July 15, 2002
S&P Composite Round Trip
The S&P Composite index is now back where it was in mid-1997. In real inflation-adjusted terms, it is back where it was in the winter of 1997, two months after Alan Greenspan wondered how we would know if the stock market had become the victim of irrational exuberance. That means that if you had invested in a diversified portfolio of stocks that matched the S&P Composite on the day of Alan Greenspan's speech, held it, reinvested the dividends, and tracked changes in the index since, you would have made about 3.5% per year in real returns over the past five and a half years. By contrast, you would have gotten 4.2% per year over and above inflation--a higher return with practically no risk at all--had you simply invested your money in 10-year Treasury bonds with 5 1/2 years until their maturity.
The 5 1/2 years since Greenspan made his "irrational exuberance" speech have thus been one of those relatively rare periods during which in aggregate and on average government bonds have outperformed stocks.
Posted by DeLong at July 15, 2002 04:44 PM
I think a lot of work here is being done by "if you had tracked changes in the index", since this effectively means "if you had doubled up on MSFT and CSCO at the top". And Nortel, thinking about it, because that was in the index until last week. Do we know what the CRSP Equally-Weighted portfolio has done? Survivorship bias is a tricky thing.
You're right. Survivorship bias is a very tricky thing. Let me see if someone has spun the CRSP tape already...
I was confused by the term "winter 1997." If you want to be exact, Greenspan made his speech on December 5, 1996.
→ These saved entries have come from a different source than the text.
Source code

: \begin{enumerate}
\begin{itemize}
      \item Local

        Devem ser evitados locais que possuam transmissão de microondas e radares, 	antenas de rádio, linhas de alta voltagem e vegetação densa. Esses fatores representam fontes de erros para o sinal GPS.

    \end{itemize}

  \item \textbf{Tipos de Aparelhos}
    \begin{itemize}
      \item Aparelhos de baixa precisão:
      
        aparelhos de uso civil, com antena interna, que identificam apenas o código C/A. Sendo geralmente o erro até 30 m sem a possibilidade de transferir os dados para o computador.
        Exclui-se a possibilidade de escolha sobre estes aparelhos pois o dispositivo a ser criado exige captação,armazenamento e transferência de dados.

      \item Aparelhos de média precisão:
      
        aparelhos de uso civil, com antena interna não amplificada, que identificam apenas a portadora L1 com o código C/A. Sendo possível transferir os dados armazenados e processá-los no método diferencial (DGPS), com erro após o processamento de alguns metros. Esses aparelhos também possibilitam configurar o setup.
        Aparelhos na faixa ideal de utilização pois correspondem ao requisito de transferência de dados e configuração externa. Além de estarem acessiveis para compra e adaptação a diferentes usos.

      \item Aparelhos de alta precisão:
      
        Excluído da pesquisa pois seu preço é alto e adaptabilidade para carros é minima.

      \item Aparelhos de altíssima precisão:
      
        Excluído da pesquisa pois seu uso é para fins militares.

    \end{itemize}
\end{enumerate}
I personally pulled a lot of money out of the market just before his speech, because I didn't like the high P/E ratios. I'm starting to put money back into the market now, in part because the relationship between P/E and the real interest rate is looking more attractive and in part because an economist named Brad DeLong has convinced me that productivity is going to grow rapidly.
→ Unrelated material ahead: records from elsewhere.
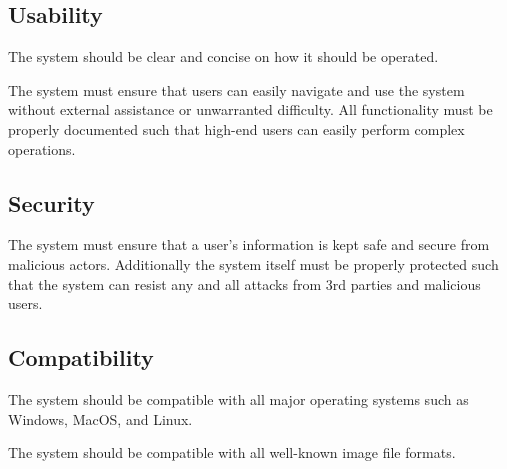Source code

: \documentclass[11pt,a4paper]{article}
\begin{document}
\subsection*{Usability} 
The system should be clear and concise on how it should be operated. 

The system must ensure that users can easily navigate and use the system without external assistance or unwarranted difficulty. All functionality must be properly documented such that high-end users can easily perform complex operations.

\subsection*{Security} 

The system must ensure that a user's information is kept safe and secure from malicious actors. Additionally the system itself must be properly protected such that the system can resist any and all attacks from 3rd parties and malicious users. 

\subsection*{Compatibility} 

The system should be compatible with all major operating systems such as
Windows, MacOS, and Linux.

The system should be compatible with all well-known image file formats.
\end{document}
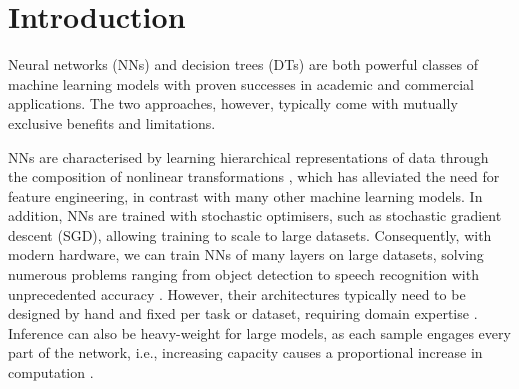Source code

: \section{Introduction}
Neural networks (NNs) and decision trees (DTs) are both powerful classes of machine learning models with proven successes in academic and commercial applications. The two approaches, however, typically come with mutually exclusive benefits and limitations.

NNs are characterised by learning hierarchical representations of data through the composition of nonlinear transformations \cite{zeiler2014visualizing,bengio2013deep}, %
which has alleviated the need for feature engineering, in contrast with many other machine learning models. In addition, NNs are trained with stochastic optimisers, such as stochastic gradient descent (SGD), allowing training to scale to large datasets. Consequently, with modern hardware, we can train NNs of many layers on large datasets, solving numerous problems ranging from object detection to speech recognition with unprecedented accuracy \cite{lecun2015deep}. However, their architectures typically need to be designed by hand and fixed per task or dataset, requiring domain expertise \cite{zoph2016neural}. Inference can also be heavy-weight for large models, as each sample engages every part of the network, i.e., increasing capacity causes a proportional increase in computation \cite{bengio2013estimating}.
At Barra.Com pe ratios for the s&p and value, growth, midcap, and small cap indexes can be easily tracked fro january 1977 - the indexes can be tracked including companies with losses and excluding such companies - however i read the number pe ratios seem remarkably high - i do not understand - go to barra and find index page and "fundamentals"
There is no survival bias in the S&P500. The published return is realizable and index funds are able to track it quite closely. A picture of index fund NAV would look undistinguishable to the naked eye to your picture of the S&P.
It is true that the S&P is not truly a passive index in the sense that the Standard & Poor's committee is always tinkering with the composition of the index. I wish they didn't. However, this does not affect the return very much. For example the Wilshire 5000 is down 42% from its high, the S&P 500 is down 41%. No big deal.
I haven't looked at the CRSP value weighted, but again the results are likely to be similar. (The CRSP Equal weighted is a different beast and I would not use that to manage money).